The effect is expressive and powerful, and together Whitfield and Gaye created a pop masterpiece. When Creedence Clearwater Revival included an eleven-minute version of the song on their 1970 album Cosmo’s Factory, they retained most of the basic features of Gaye’s record: a semitone lower, John Fogerty recreates both the high tessitura and the falsetto wails. In their otherwise quite different versions, both the Slits (in 1979) and the Flying Pickets (in 1984) did the same.
We haven’t even mentioned Ike and Tina Turner’s up-tempo version, or Human Nature’s faithful (if hi-tech) copy, or Bill Frisell’s typically deconstructive approach, or Jessica Mauboy’s performance in the film The Sapphires, which takes us back to Gladys Knight. There are plenty of others, too, and so the question arises: what and where is the song itself? Which is the authoritative version? What is the song’s provenance?
It’s easy enough to answer this question in the context of the classical tradition. There are dozens of recordings of most of Schubert’s songs and there must have been many thousands of performances of them.
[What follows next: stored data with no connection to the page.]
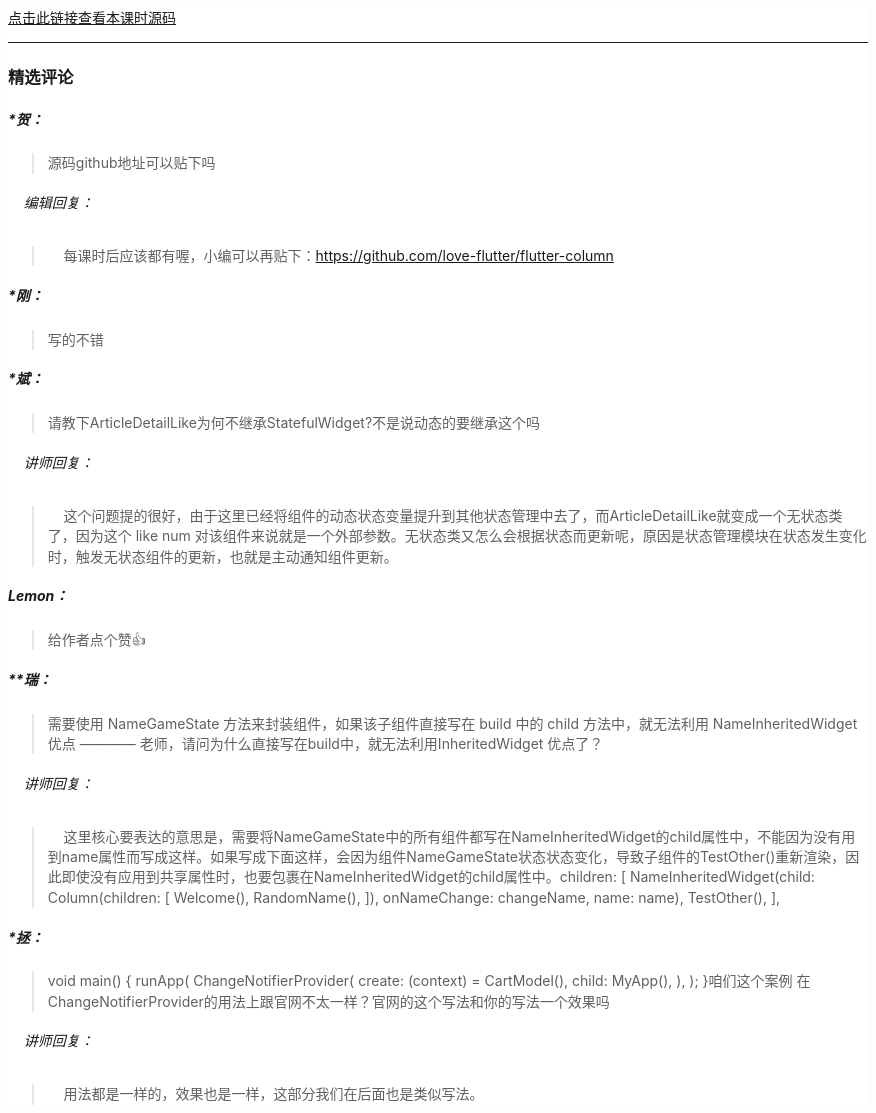 <p data-nodeid="25323" class=""><a href="https://github.com/love-flutter/flutter-column" data-nodeid="25494">点击此链接查看本课时源码</a></p>

---

### 精选评论

##### *贺：
> 源码github地址可以贴下吗

 ###### &nbsp;&nbsp;&nbsp; 编辑回复：
> &nbsp;&nbsp;&nbsp; 每课时后应该都有喔，小编可以再贴下：https://github.com/love-flutter/flutter-column

##### *刚：
> 写的不错

##### *斌：
> 请教下ArticleDetailLike为何不继承StatefulWidget?不是说动态的要继承这个吗

 ###### &nbsp;&nbsp;&nbsp; 讲师回复：
> &nbsp;&nbsp;&nbsp; 这个问题提的很好，由于这里已经将组件的动态状态变量提升到其他状态管理中去了，而ArticleDetailLike就变成一个无状态类了，因为这个 like num 对该组件来说就是一个外部参数。无状态类又怎么会根据状态而更新呢，原因是状态管理模块在状态发生变化时，触发无状态组件的更新，也就是主动通知组件更新。

##### Lemon：
> 给作者点个赞👍

##### **瑞：
> 需要使用 NameGameState 方法来封装组件，如果该子组件直接写在 build 中的 child 方法中，就无法利用 NameInheritedWidget 优点 ———— 老师，请问为什么直接写在build中，就无法利用InheritedWidget 优点了？

 ###### &nbsp;&nbsp;&nbsp; 讲师回复：
> &nbsp;&nbsp;&nbsp; 这里核心要表达的意思是，需要将NameGameState中的所有组件都写在NameInheritedWidget的child属性中，不能因为没有用到name属性而写成这样。如果写成下面这样，会因为组件NameGameState状态状态变化，导致子组件的TestOther()重新渲染，因此即使没有应用到共享属性时，也要包裹在NameInheritedWidget的child属性中。children: <Widget>[
        NameInheritedWidget(child:  Column(children: <Widget>[
          Welcome(),
          RandomName(),
        ]), onNameChange: changeName, name: name),
        TestOther(),
      ],

##### *拯：
> void main() {
  runApp(
    ChangeNotifierProvider(
      create: (context) = CartModel(),
      child: MyApp(),
    ),
  );
}咱们这个案例 在ChangeNotifierProvider的用法上跟官网不太一样？官网的这个写法和你的写法一个效果吗

 ###### &nbsp;&nbsp;&nbsp; 讲师回复：
> &nbsp;&nbsp;&nbsp; 用法都是一样的，效果也是一样，这部分我们在后面也是类似写法。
Had Schubert composed ‘I Heard It Through the Grapevine’, any tenor or soprano could turn to the sheet music to check their interpretation against the composer’s wishes. Had Mahler composed a symphonic movement entitled ‘What the Grapevine Tells Me’, a conductor would find the authority for his or her performance in the full score. In classical music, a text is a text, maybe even an urtext. But in pop music, as in jazz, each recording is a new text. Marvin Gaye’s ‘I Heard It Through the Grapevine’ may have more currency than other texts of the same name, but unlike a score by Schubert or Mahler, it doesn’t tell the next performer what to do. A recording stamps a vocal personality on a song (to say nothing of the producer’s personality), and the ebb and flow of sonic details – the timbre of voice and instruments, the mix, the added reverb – become a part of these texts as much as the words and the music.